A Dutch IT firm has exemplified a severe failure in data protection measures, following the troubling discovery of multiple hard drives containing sensitive medical information for sale at a flea market in Belgium. This incident was initially reported by Dutch broadcaster Omroep Brabant, which highlighted that Robert Polet, a 62-year-old resident of Breda, stumbled upon the drives priced at approximately €5 each during a stopover on his journey home.
Upon examining the drives, Polet was taken aback to find them filled with medical records dating from 2011 to 2019. The data included personal identifiers such as Dutch citizen service numbers (BSN), birth dates, addresses, prescriptions, and other medical details of individuals from regions like Utrecht, Delft, and Houten. After alerting the healthcare organization responsible for the data, Polet learned that it had originated from an IT company, Nortade ICT Solutions, which is no longer in operation.
Nortade ICT Solutions had previously developed software for the healthcare industry, but the circumstances that led to the hard drives ending up for sale remain unclear. In an effort to retrieve the remaining drives, Polet returned to the flea market, yet faced communication obstacles that prevented him from determining the original source of the items.

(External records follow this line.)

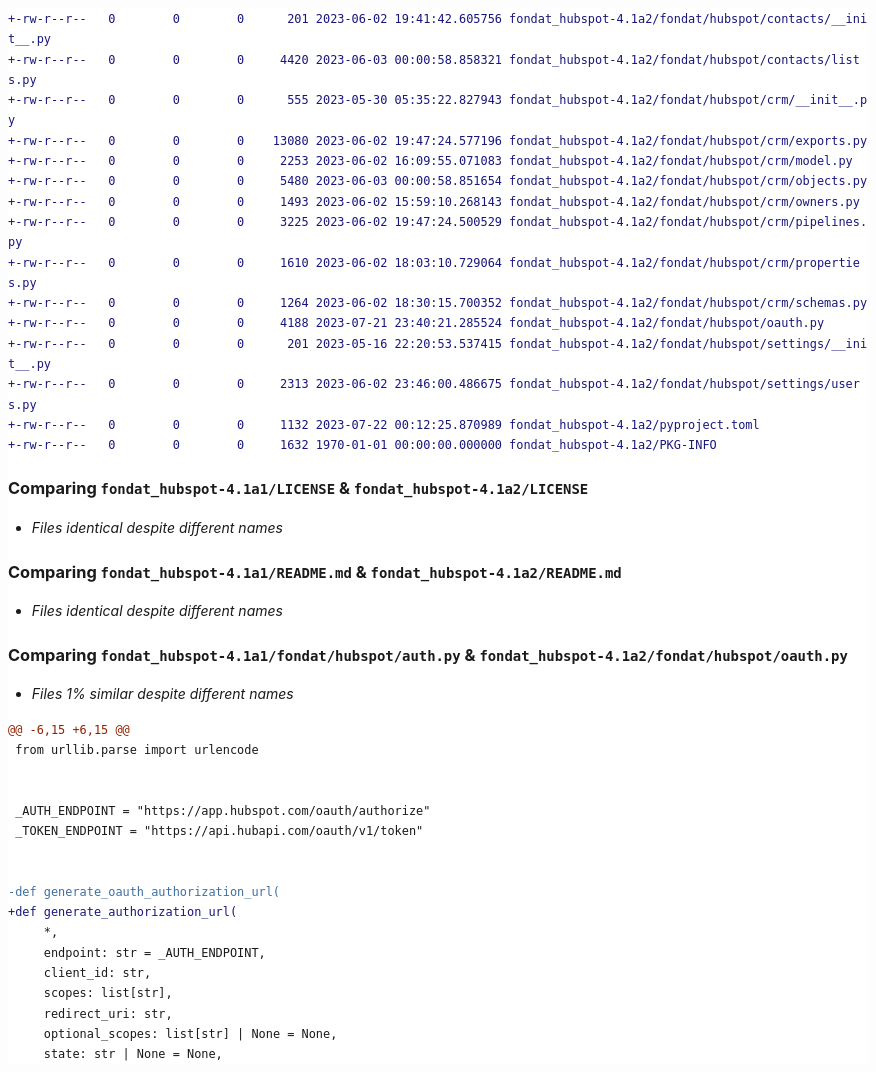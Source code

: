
 ```diff
+-rw-r--r--   0        0        0      201 2023-06-02 19:41:42.605756 fondat_hubspot-4.1a2/fondat/hubspot/contacts/__init__.py
+-rw-r--r--   0        0        0     4420 2023-06-03 00:00:58.858321 fondat_hubspot-4.1a2/fondat/hubspot/contacts/lists.py
+-rw-r--r--   0        0        0      555 2023-05-30 05:35:22.827943 fondat_hubspot-4.1a2/fondat/hubspot/crm/__init__.py
+-rw-r--r--   0        0        0    13080 2023-06-02 19:47:24.577196 fondat_hubspot-4.1a2/fondat/hubspot/crm/exports.py
+-rw-r--r--   0        0        0     2253 2023-06-02 16:09:55.071083 fondat_hubspot-4.1a2/fondat/hubspot/crm/model.py
+-rw-r--r--   0        0        0     5480 2023-06-03 00:00:58.851654 fondat_hubspot-4.1a2/fondat/hubspot/crm/objects.py
+-rw-r--r--   0        0        0     1493 2023-06-02 15:59:10.268143 fondat_hubspot-4.1a2/fondat/hubspot/crm/owners.py
+-rw-r--r--   0        0        0     3225 2023-06-02 19:47:24.500529 fondat_hubspot-4.1a2/fondat/hubspot/crm/pipelines.py
+-rw-r--r--   0        0        0     1610 2023-06-02 18:03:10.729064 fondat_hubspot-4.1a2/fondat/hubspot/crm/properties.py
+-rw-r--r--   0        0        0     1264 2023-06-02 18:30:15.700352 fondat_hubspot-4.1a2/fondat/hubspot/crm/schemas.py
+-rw-r--r--   0        0        0     4188 2023-07-21 23:40:21.285524 fondat_hubspot-4.1a2/fondat/hubspot/oauth.py
+-rw-r--r--   0        0        0      201 2023-05-16 22:20:53.537415 fondat_hubspot-4.1a2/fondat/hubspot/settings/__init__.py
+-rw-r--r--   0        0        0     2313 2023-06-02 23:46:00.486675 fondat_hubspot-4.1a2/fondat/hubspot/settings/users.py
+-rw-r--r--   0        0        0     1132 2023-07-22 00:12:25.870989 fondat_hubspot-4.1a2/pyproject.toml
+-rw-r--r--   0        0        0     1632 1970-01-01 00:00:00.000000 fondat_hubspot-4.1a2/PKG-INFO
```

### Comparing `fondat_hubspot-4.1a1/LICENSE` & `fondat_hubspot-4.1a2/LICENSE`

 * *Files identical despite different names*

### Comparing `fondat_hubspot-4.1a1/README.md` & `fondat_hubspot-4.1a2/README.md`

 * *Files identical despite different names*

### Comparing `fondat_hubspot-4.1a1/fondat/hubspot/auth.py` & `fondat_hubspot-4.1a2/fondat/hubspot/oauth.py`

 * *Files 1% similar despite different names*

```diff
@@ -6,15 +6,15 @@
 from urllib.parse import urlencode
 
 
 _AUTH_ENDPOINT = "https://app.hubspot.com/oauth/authorize"
 _TOKEN_ENDPOINT = "https://api.hubapi.com/oauth/v1/token"
 
 
-def generate_oauth_authorization_url(
+def generate_authorization_url(
     *,
     endpoint: str = _AUTH_ENDPOINT,
     client_id: str,
     scopes: list[str],
     redirect_uri: str,
     optional_scopes: list[str] | None = None,
     state: str | None = None,
```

Rick Goud, CIO and co-founder of the email security and file transfer platform Zivver, remarked on the incident as every organization’s ‘worst nightmare,’ albeit not entirely unexpected. Goud expressed concern that the hardware mismanagement reflects a broader disregard for data protection practices prevalent in the past when healthcare data security was not prioritized. This occurrence points to a severe lapse in oversight, highlighting the risks associated with untreated hardware—adversary tactics that could align with initial access and persistence as outlined in the MITRE ATT&CK framework.

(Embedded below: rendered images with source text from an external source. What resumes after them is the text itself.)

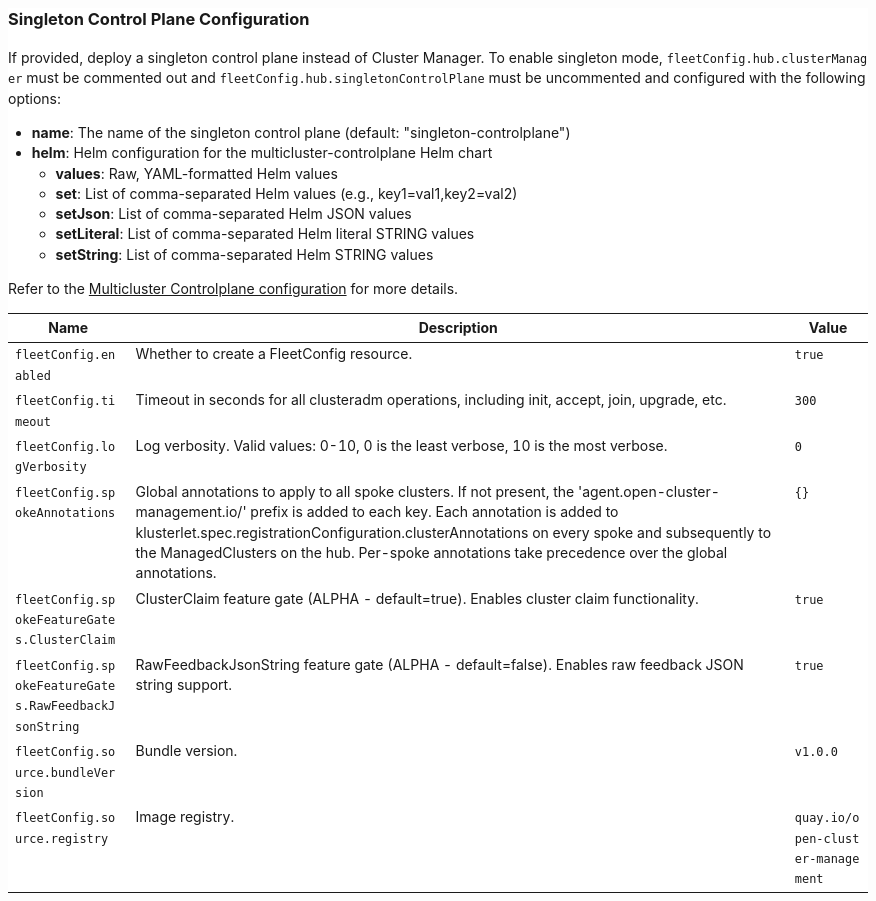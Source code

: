 ### Singleton Control Plane Configuration
If provided, deploy a singleton control plane instead of Cluster Manager.
To enable singleton mode, `fleetConfig.hub.clusterManager` must be commented out and `fleetConfig.hub.singletonControlPlane` must be uncommented and configured with the following options:
- **name**: The name of the singleton control plane (default: "singleton-controlplane")
- **helm**: Helm configuration for the multicluster-controlplane Helm chart
  - **values**: Raw, YAML-formatted Helm values
  - **set**: List of comma-separated Helm values (e.g., key1=val1,key2=val2)
  - **setJson**: List of comma-separated Helm JSON values
  - **setLiteral**: List of comma-separated Helm literal STRING values
  - **setString**: List of comma-separated Helm STRING values

Refer to the [Multicluster Controlplane configuration](https://github.com/open-cluster-management-io/multicluster-controlplane/blob/main/charts/multicluster-controlplane/values.yaml) for more details.

| Name                                                                  | Description                                                                                                                                                                                                                                                                                                                                                            | Value                             |
| --------------------------------------------------------------------- | ---------------------------------------------------------------------------------------------------------------------------------------------------------------------------------------------------------------------------------------------------------------------------------------------------------------------------------------------------------------------- | --------------------------------- |
| `fleetConfig.enabled`                                                 | Whether to create a FleetConfig resource.                                                                                                                                                                                                                                                                                                                              | `true`                            |
| `fleetConfig.timeout`                                                 | Timeout in seconds for all clusteradm operations, including init, accept, join, upgrade, etc.                                                                                                                                                                                                                                                                          | `300`                             |
| `fleetConfig.logVerbosity`                                            | Log verbosity. Valid values: 0-10, 0 is the least verbose, 10 is the most verbose.                                                                                                                                                                                                                                                                                     | `0`                               |
| `fleetConfig.spokeAnnotations`                                        | Global annotations to apply to all spoke clusters. If not present, the 'agent.open-cluster-management.io/' prefix is added to each key. Each annotation is added to klusterlet.spec.registrationConfiguration.clusterAnnotations on every spoke and subsequently to the ManagedClusters on the hub. Per-spoke annotations take precedence over the global annotations. | `{}`                              |
| `fleetConfig.spokeFeatureGates.ClusterClaim`                          | ClusterClaim feature gate (ALPHA - default=true). Enables cluster claim functionality.                                                                                                                                                                                                                                                                                 | `true`                            |
| `fleetConfig.spokeFeatureGates.RawFeedbackJsonString`                 | RawFeedbackJsonString feature gate (ALPHA - default=false). Enables raw feedback JSON string support.                                                                                                                                                                                                                                                                  | `true`                            |
| `fleetConfig.source.bundleVersion`                                    | Bundle version.                                                                                                                                                                                                                                                                                                                                                        | `v1.0.0`                          |
| `fleetConfig.source.registry`                                         | Image registry.                                                                                                                                                                                                                                                                                                                                                        | `quay.io/open-cluster-management` |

Goud noted the shift in the landscape of data protection over the past decade, credited largely to heightened regulatory scrutiny and the introduction of standards such as ISO 27001 and NEN 7510. These frameworks delineate protocols for safeguarding data and phasing out outdated storage solutions. Yet, he warned that many organizations might still fall prey to security vulnerabilities, particularly those outsourcing data management to third parties without rigorous due diligence.
Victoria Horden, a partner and data protection specialist at global law firm Taylor Wessing, emphasized that both Nortade and the healthcare organization retaining its services could come under regulatory examination. She indicated that health organizations need to conduct thorough due diligence before engaging third-party providers to ensure adequate data security protocols are in place. The repercussions of such incidents could lead to investigations and enforcement actions from data protection authorities.

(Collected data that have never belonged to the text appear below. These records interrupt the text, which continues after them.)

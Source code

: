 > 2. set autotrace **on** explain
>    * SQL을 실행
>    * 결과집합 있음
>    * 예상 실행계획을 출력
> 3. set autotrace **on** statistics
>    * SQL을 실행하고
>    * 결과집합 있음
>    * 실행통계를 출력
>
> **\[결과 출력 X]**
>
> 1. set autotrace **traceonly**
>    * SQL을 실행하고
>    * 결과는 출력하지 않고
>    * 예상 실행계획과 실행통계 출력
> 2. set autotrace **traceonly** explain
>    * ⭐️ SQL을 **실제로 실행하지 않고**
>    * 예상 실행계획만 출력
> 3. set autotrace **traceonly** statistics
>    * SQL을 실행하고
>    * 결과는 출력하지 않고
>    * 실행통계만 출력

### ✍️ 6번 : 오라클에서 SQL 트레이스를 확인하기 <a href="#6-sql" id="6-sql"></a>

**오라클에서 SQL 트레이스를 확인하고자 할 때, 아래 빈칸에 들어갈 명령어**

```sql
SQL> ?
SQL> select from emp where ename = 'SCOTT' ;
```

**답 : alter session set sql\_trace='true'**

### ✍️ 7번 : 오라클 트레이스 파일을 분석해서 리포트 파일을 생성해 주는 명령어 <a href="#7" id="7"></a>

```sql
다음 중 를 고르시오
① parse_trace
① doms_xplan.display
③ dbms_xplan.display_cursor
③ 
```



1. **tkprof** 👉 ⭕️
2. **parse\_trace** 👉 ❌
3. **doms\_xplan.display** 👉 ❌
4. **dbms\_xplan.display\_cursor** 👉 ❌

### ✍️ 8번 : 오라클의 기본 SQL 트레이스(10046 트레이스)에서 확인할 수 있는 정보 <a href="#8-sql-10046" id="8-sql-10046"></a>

Regulatory frameworks like ISO 27001 and NEN 7510, which have become legally enforceable over the last few years, contribute to what Goud identifies as a significant mindset shift in the industry regarding data protection. He estimated that while only a small percentage of healthcare suppliers possessed such certifications a decade ago, compliance rates in the Netherlands now approach 70 to 80%.
In conclusion, this incident not only demonstrates a critical failure in data governance but also provides vital insights into the evolving landscape of cybersecurity in the healthcare sector, underscoring the necessity for stringent data protection practices and enhanced awareness of associated risks. The intersection of lax data management and rising regulatory expectations may serve as a pivotal moment for many organizations navigating the complexities of safeguarding sensitive information.